I'm reading the book "The Calvary Road." I have to say that it is the biggest encouragement and rebuke I have had in a while. This book needs to be on your must read list, especially if you have never read it. The first chapter starts off talking about brokenness. In this fist chapter, Roy Hession states that in order for us to have a right relationship with Christ, our will must be broken. We must say, "Not I, but Christ." Christ cannot live in us and have Himself shown through us, until we get rid of our selfishness. There is so much more I could say on the other chapters, but this one part of this one chapter just grabbed my heart. If you truly think about it, we all are so selfish. We want things our way, even when our way isn't what is best or even right. I find this so often in my own life.
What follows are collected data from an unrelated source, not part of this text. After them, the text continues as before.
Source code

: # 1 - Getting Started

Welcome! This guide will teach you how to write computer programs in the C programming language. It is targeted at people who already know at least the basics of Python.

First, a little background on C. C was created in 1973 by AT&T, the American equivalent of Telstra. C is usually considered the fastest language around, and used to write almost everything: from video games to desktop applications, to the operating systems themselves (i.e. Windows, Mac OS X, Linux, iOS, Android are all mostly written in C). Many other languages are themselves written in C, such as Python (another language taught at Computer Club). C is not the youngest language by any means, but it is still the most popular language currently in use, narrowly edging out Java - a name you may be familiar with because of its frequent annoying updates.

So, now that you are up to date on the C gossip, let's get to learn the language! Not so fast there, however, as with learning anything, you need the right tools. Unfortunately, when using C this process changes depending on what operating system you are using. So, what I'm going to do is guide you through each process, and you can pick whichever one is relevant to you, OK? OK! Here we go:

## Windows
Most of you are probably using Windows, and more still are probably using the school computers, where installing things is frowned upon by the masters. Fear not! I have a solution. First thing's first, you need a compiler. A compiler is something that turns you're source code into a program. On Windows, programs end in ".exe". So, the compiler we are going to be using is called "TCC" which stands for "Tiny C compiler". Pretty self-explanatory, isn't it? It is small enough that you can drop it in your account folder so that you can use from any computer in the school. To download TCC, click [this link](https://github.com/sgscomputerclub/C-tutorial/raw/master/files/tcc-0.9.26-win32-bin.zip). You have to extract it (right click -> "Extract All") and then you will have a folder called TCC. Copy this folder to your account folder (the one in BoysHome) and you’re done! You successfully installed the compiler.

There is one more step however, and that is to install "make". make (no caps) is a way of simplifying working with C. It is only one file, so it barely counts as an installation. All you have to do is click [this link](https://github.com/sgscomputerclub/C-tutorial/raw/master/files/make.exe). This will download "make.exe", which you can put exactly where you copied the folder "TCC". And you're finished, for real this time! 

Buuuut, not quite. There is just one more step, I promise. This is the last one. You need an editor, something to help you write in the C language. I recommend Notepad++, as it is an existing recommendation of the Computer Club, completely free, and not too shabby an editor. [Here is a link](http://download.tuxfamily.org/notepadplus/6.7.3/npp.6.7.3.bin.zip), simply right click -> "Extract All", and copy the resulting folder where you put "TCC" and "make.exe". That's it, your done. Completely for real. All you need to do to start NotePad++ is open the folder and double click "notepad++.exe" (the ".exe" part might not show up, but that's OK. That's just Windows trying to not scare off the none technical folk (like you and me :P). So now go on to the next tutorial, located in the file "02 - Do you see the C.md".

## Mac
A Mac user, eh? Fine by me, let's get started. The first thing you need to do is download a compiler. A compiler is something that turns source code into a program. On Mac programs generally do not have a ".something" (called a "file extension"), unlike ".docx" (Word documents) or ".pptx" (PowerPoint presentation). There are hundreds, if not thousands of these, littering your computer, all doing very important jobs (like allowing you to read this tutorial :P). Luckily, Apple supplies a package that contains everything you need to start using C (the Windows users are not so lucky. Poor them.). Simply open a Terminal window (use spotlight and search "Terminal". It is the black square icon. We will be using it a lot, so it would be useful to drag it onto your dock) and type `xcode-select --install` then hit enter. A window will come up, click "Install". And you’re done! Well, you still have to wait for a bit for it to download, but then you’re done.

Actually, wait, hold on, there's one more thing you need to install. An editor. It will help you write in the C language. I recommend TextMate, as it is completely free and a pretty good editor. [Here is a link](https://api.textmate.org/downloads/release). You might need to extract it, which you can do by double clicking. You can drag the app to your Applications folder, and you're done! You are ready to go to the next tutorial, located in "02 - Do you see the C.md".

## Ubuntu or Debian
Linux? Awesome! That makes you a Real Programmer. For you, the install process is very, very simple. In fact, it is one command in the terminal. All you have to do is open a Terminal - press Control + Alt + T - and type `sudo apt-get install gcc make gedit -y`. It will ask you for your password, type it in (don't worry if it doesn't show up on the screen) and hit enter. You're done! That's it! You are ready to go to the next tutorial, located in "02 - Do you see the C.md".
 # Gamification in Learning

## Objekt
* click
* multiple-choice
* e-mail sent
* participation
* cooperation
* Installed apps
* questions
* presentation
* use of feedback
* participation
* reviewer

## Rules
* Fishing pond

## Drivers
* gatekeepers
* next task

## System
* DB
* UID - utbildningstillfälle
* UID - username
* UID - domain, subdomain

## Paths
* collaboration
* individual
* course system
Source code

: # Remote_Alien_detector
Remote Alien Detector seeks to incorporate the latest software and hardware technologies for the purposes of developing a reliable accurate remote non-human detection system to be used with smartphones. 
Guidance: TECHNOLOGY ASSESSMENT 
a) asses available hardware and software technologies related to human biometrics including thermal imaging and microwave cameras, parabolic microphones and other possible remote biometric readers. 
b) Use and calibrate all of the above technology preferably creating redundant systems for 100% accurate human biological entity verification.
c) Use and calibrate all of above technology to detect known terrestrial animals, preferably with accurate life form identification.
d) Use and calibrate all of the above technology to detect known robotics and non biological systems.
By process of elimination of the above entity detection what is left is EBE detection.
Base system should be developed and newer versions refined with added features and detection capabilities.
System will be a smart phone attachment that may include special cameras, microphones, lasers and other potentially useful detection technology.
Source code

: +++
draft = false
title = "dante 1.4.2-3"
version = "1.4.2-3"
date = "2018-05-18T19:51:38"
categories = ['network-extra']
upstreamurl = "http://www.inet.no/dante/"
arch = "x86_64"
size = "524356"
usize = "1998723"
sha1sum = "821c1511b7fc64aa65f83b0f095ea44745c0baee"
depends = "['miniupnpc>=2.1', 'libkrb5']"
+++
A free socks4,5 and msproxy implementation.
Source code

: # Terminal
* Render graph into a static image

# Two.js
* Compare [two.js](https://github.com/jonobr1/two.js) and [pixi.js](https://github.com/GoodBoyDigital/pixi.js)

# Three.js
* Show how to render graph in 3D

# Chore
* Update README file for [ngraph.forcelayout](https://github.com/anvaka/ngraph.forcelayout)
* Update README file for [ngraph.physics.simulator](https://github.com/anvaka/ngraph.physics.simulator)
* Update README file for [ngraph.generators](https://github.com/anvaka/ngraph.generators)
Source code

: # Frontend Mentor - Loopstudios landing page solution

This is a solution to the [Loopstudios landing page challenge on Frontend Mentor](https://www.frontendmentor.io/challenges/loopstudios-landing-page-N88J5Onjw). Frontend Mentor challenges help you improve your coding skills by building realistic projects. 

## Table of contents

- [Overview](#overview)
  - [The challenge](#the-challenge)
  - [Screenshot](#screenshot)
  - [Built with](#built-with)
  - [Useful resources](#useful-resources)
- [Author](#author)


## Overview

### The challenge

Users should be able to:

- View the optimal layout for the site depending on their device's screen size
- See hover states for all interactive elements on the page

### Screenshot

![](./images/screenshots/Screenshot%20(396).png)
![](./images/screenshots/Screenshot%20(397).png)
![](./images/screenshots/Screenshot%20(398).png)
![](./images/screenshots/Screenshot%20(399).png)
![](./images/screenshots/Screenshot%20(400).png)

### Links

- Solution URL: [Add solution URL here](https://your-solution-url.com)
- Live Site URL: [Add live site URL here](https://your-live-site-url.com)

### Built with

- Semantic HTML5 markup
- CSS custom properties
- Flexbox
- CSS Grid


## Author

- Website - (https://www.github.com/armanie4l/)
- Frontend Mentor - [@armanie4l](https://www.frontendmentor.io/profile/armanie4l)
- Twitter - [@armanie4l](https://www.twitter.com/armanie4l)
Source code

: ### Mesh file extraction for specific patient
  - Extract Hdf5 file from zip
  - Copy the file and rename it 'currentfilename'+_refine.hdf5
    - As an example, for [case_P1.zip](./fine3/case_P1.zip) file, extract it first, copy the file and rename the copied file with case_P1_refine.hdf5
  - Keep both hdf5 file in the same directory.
My selfishness even reared its ugly head at a time when I should have been SO unselfish, and it actually cost me some great things. I have let selfishness into my life too much and too often. Yet, it's one of the hardest things to really get rid of in your life. We're humans. We'll always want things our way. But until we allow God to break us, and we do our part as well, this selfishness will come many more times. No, I don't think we'll ever be able to get rid of our selfishness, at least until we get to Heaven. But, once we allow God to truly break us, and let HIM have control of it all, we won't be able to completely used by Him. Brokenness. Seems easy. But it's not. We try to live the Christian life by ourselves. Without God. Yet it is impossible to truly serve God and live this life without Him. Roy Hession talks of Christ being so broken to do what His Father had called Him to do. In Psalm 22 verse 6, The Bible tells us that Christ said, "I am a worm, and no man." Roy Hession goes on to talk of Christ becoming as a worm. When you think about it, worms are a picture of total brokenness. You can squash them and they don't fight back. You can do what you want with it and they don't have any resistance. We should be just like that. Allowing God to do what He wants with us, without any resistance. I don't know about you, but that is certainly something hard to ask of someone. I want these certain things done my way...but a few other things, God can do His way. But, we have to be completely surrendered and broken for God to do whatever He wants with all of us. I'm hoping to daily make my prayer that it will be not I, but Christ in everything.